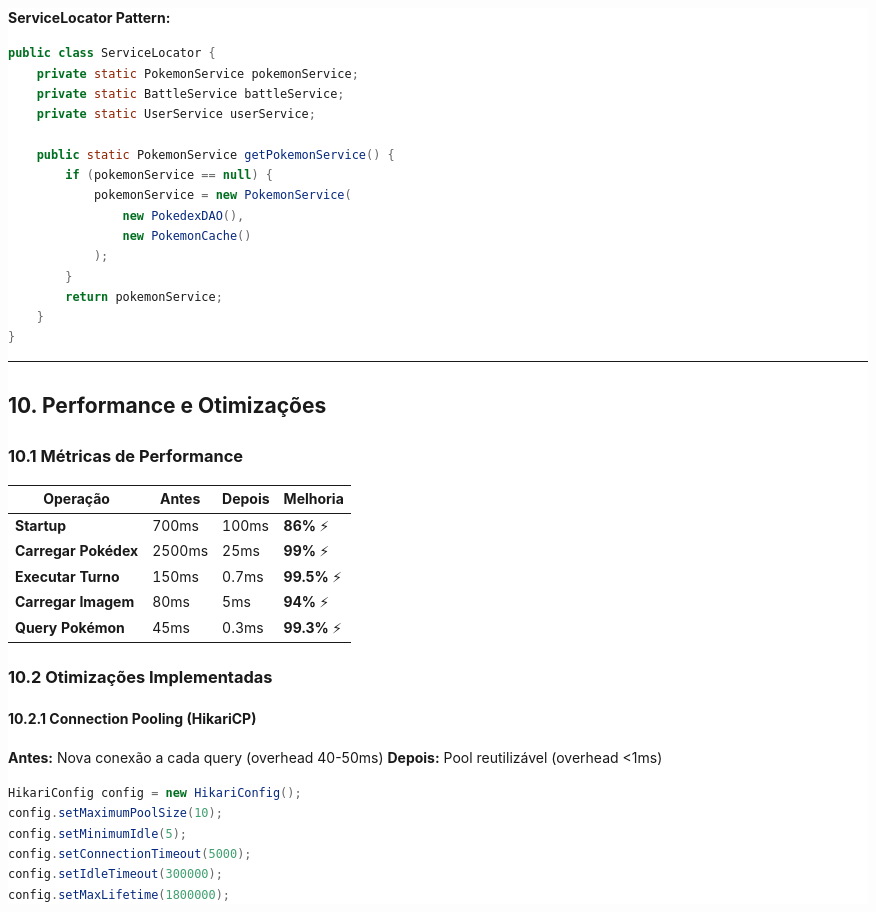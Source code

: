 **ServiceLocator Pattern:**

```java
public class ServiceLocator {
    private static PokemonService pokemonService;
    private static BattleService battleService;
    private static UserService userService;
    
    public static PokemonService getPokemonService() {
        if (pokemonService == null) {
            pokemonService = new PokemonService(
                new PokedexDAO(),
                new PokemonCache()
            );
        }
        return pokemonService;
    }
}
```

---

## 10. Performance e Otimizações

### 10.1 Métricas de Performance

| Operação | Antes | Depois | Melhoria |
|----------|-------|--------|----------|
| **Startup** | 700ms | 100ms | **86%** ⚡ |
| **Carregar Pokédex** | 2500ms | 25ms | **99%** ⚡ |
| **Executar Turno** | 150ms | 0.7ms | **99.5%** ⚡ |
| **Carregar Imagem** | 80ms | 5ms | **94%** ⚡ |
| **Query Pokémon** | 45ms | 0.3ms | **99.3%** ⚡ |

### 10.2 Otimizações Implementadas

#### 10.2.1 Connection Pooling (HikariCP)

**Antes:** Nova conexão a cada query (overhead 40-50ms)
**Depois:** Pool reutilizável (overhead <1ms)

```java
HikariConfig config = new HikariConfig();
config.setMaximumPoolSize(10);
config.setMinimumIdle(5);
config.setConnectionTimeout(5000);
config.setIdleTimeout(300000);
config.setMaxLifetime(1800000);
```
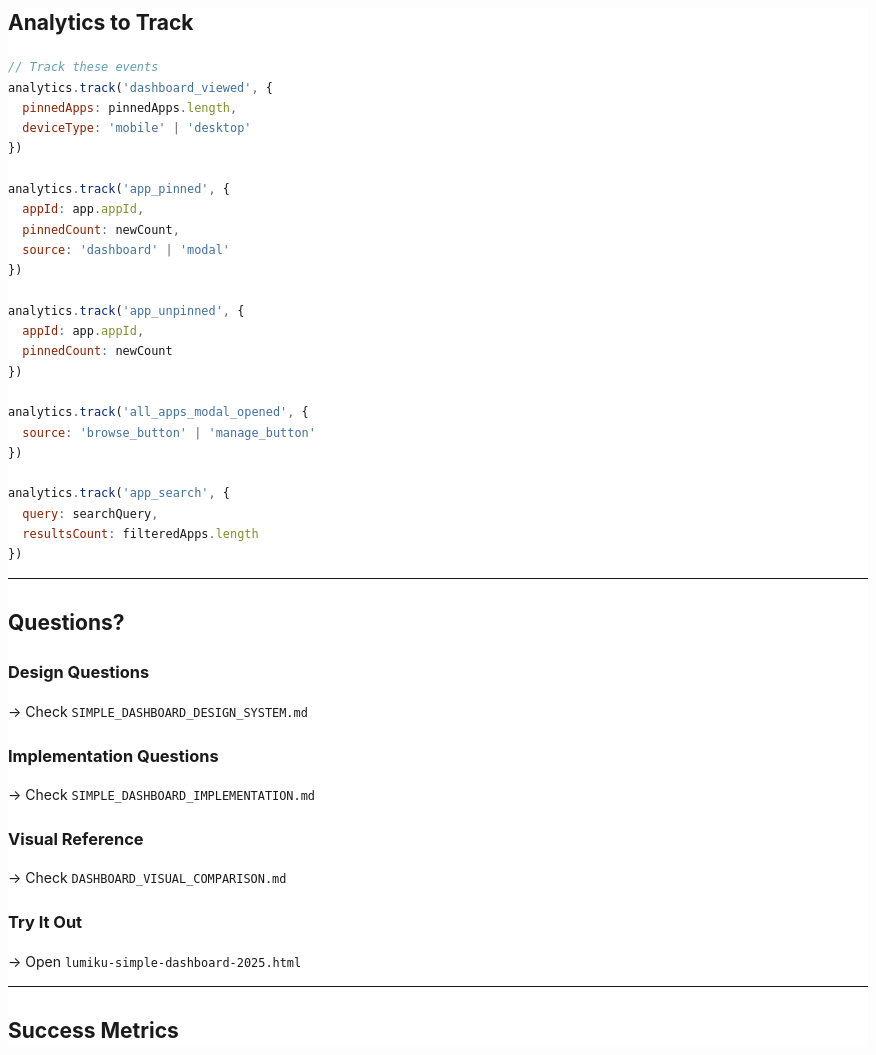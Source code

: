 
## Analytics to Track

```javascript
// Track these events
analytics.track('dashboard_viewed', {
  pinnedApps: pinnedApps.length,
  deviceType: 'mobile' | 'desktop'
})

analytics.track('app_pinned', {
  appId: app.appId,
  pinnedCount: newCount,
  source: 'dashboard' | 'modal'
})

analytics.track('app_unpinned', {
  appId: app.appId,
  pinnedCount: newCount
})

analytics.track('all_apps_modal_opened', {
  source: 'browse_button' | 'manage_button'
})

analytics.track('app_search', {
  query: searchQuery,
  resultsCount: filteredApps.length
})
```

---

## Questions?

### Design Questions
→ Check `SIMPLE_DASHBOARD_DESIGN_SYSTEM.md`

### Implementation Questions
→ Check `SIMPLE_DASHBOARD_IMPLEMENTATION.md`

### Visual Reference
→ Check `DASHBOARD_VISUAL_COMPARISON.md`

### Try It Out
→ Open `lumiku-simple-dashboard-2025.html`

---

## Success Metrics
+-------+
**Your task**
What lines of the preceding data include the string "overhead"? Pull them out.

**Result of this task**
**Antes:** Nova conexão a cada query (overhead 40-50ms)
**Depois:** Pool reutilizável (overhead <1ms)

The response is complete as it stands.